* _WORK INSTRUCTIONS_: Where does the string "sugar" appear in the listing below? Copy every line where it does.

* _ENTRIES SUPPLIED_:
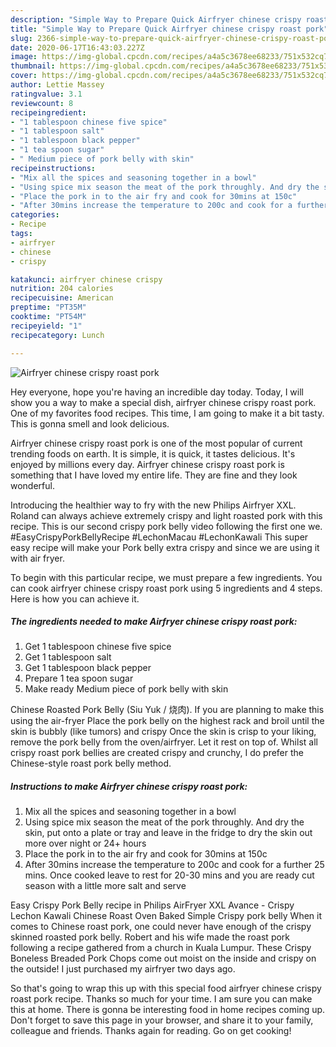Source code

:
 ```yaml
---
description: "Simple Way to Prepare Quick Airfryer chinese crispy roast pork"
title: "Simple Way to Prepare Quick Airfryer chinese crispy roast pork"
slug: 2366-simple-way-to-prepare-quick-airfryer-chinese-crispy-roast-pork
date: 2020-06-17T16:43:03.227Z
image: https://img-global.cpcdn.com/recipes/a4a5c3678ee68233/751x532cq70/airfryer-chinese-crispy-roast-pork-recipe-main-photo.jpg
thumbnail: https://img-global.cpcdn.com/recipes/a4a5c3678ee68233/751x532cq70/airfryer-chinese-crispy-roast-pork-recipe-main-photo.jpg
cover: https://img-global.cpcdn.com/recipes/a4a5c3678ee68233/751x532cq70/airfryer-chinese-crispy-roast-pork-recipe-main-photo.jpg
author: Lettie Massey
ratingvalue: 3.1
reviewcount: 8
recipeingredient:
- "1 tablespoon chinese five spice"
- "1 tablespoon salt"
- "1 tablespoon black pepper"
- "1 tea spoon sugar"
- " Medium piece of pork belly with skin"
recipeinstructions:
- "Mix all the spices and seasoning together in a bowl"
- "Using spice mix season the meat of the pork throughly. And dry the skin, put onto a plate or tray and leave in the fridge to dry the skin out more over night or 24+ hours"
- "Place the pork in to the air fry and cook for 30mins at 150c"
- "After 30mins increase the temperature to 200c and cook for a further 25 mins. Once cooked leave to rest for 20-30 mins and you are ready cut season with a little more salt and serve"
categories:
- Recipe
tags:
- airfryer
- chinese
- crispy

katakunci: airfryer chinese crispy 
nutrition: 204 calories
recipecuisine: American
preptime: "PT35M"
cooktime: "PT54M"
recipeyield: "1"
recipecategory: Lunch

---
```



![Airfryer chinese crispy roast pork](https://img-global.cpcdn.com/recipes/a4a5c3678ee68233/751x532cq70/airfryer-chinese-crispy-roast-pork-recipe-main-photo.jpg)

Hey everyone, hope you're having an incredible day today. Today, I will show you a way to make a special dish, airfryer chinese crispy roast pork. One of my favorites food recipes. This time, I am going to make it a bit tasty. This is gonna smell and look delicious.

Airfryer chinese crispy roast pork is one of the most popular of current trending foods on earth. It is simple, it is quick, it tastes delicious. It's enjoyed by millions every day. Airfryer chinese crispy roast pork is something that I have loved my entire life. They are fine and they look wonderful.

Introducing the healthier way to fry with the new Philips Airfryer XXL. Roland can always achieve extremely crispy and light roasted pork with this recipe. This is our second crispy pork belly video following the first one we. #EasyCrispyPorkBellyRecipe #LechonMacau #LechonKawali This super easy recipe will make your Pork belly extra crispy and since we are using it with air fryer.


To begin with this particular recipe, we must prepare a few ingredients. You can cook airfryer chinese crispy roast pork using 5 ingredients and 4 steps. Here is how you can achieve it.

<!--inarticleads1-->

##### The ingredients needed to make Airfryer chinese crispy roast pork:

1. Get 1 tablespoon chinese five spice
1. Get 1 tablespoon salt
1. Get 1 tablespoon black pepper
1. Prepare 1 tea spoon sugar
1. Make ready  Medium piece of pork belly with skin


Chinese Roasted Pork Belly (Siu Yuk / 烧肉). If you are planning to make this using the air-fryer Place the pork belly on the highest rack and broil until the skin is bubbly (like tumors) and crispy Once the skin is crisp to your liking, remove the pork belly from the oven/airfryer. Let it rest on top of. Whilst all crispy roast pork bellies are created crispy and crunchy, I do prefer the Chinese-style roast pork belly method. 

<!--inarticleads2-->

##### Instructions to make Airfryer chinese crispy roast pork:

1. Mix all the spices and seasoning together in a bowl
1. Using spice mix season the meat of the pork throughly. And dry the skin, put onto a plate or tray and leave in the fridge to dry the skin out more over night or 24+ hours
1. Place the pork in to the air fry and cook for 30mins at 150c
1. After 30mins increase the temperature to 200c and cook for a further 25 mins. Once cooked leave to rest for 20-30 mins and you are ready cut season with a little more salt and serve


Easy Crispy Pork Belly recipe in Philips AirFryer XXL Avance - Crispy Lechon Kawali Chinese Roast Oven Baked Simple Crispy pork belly When it comes to Chinese roast pork, one could never have enough of the crispy skinned roasted pork belly. Robert and his wife made the roast pork following a recipe gathered from a church in Kuala Lumpur. These Crispy Boneless Breaded Pork Chops come out moist on the inside and crispy on the outside! I just purchased my airfryer two days ago. 

So that's going to wrap this up with this special food airfryer chinese crispy roast pork recipe. Thanks so much for your time. I am sure you can make this at home. There is gonna be interesting food in home recipes coming up. Don't forget to save this page in your browser, and share it to your family, colleague and friends. Thanks again for reading. Go on get cooking!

* _WRITTEN RESPONSE_:
- "1 tea spoon sugar"
1. Prepare 1 tea spoon sugar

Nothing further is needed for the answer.